▶ Exercise requirements
Within the listing below, the lines to output run from the one containing "An educational Python" through the one containing "- Automated Git operations"; copy them exactly and nothing else.

▶ Material provided
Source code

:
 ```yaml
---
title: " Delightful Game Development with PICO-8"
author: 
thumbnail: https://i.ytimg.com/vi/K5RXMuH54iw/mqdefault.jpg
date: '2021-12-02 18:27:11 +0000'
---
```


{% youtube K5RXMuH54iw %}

* * *

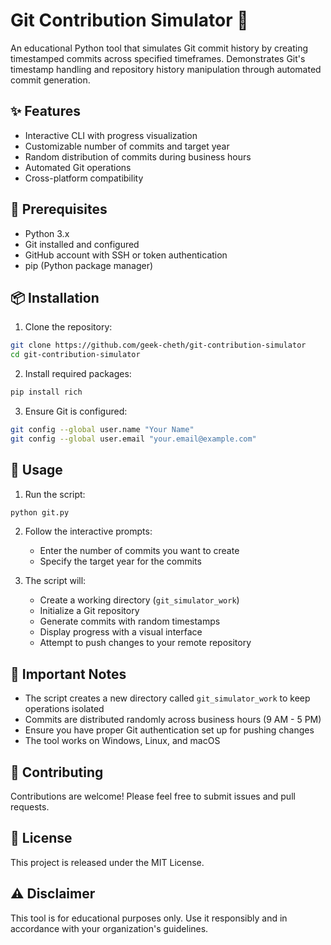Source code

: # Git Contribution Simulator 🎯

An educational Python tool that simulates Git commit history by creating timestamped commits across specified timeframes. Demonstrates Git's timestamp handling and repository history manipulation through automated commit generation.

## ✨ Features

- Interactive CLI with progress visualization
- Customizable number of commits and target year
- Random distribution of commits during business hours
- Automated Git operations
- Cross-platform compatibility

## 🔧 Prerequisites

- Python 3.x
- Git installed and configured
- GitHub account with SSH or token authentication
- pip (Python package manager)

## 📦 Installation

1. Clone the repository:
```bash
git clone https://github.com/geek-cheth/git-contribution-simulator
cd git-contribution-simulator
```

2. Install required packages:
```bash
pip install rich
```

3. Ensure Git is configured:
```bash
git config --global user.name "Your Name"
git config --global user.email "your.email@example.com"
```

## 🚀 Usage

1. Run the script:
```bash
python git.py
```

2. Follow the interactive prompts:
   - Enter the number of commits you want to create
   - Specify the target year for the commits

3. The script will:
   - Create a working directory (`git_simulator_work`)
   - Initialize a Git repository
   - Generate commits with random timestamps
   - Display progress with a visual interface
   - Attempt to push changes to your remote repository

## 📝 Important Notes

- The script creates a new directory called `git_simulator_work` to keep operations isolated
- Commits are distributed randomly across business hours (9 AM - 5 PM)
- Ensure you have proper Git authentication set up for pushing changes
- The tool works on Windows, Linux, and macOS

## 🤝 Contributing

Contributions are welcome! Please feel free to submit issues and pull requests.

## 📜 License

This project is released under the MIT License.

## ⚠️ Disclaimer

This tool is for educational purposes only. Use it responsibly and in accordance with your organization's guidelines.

▶ Exercise solution
An educational Python tool that simulates Git commit history by creating timestamped commits across specified timeframes. Demonstrates Git's timestamp handling and repository history manipulation through automated commit generation.

## ✨ Features

- Interactive CLI with progress visualization
- Customizable number of commits and target year
- Random distribution of commits during business hours
- Automated Git operations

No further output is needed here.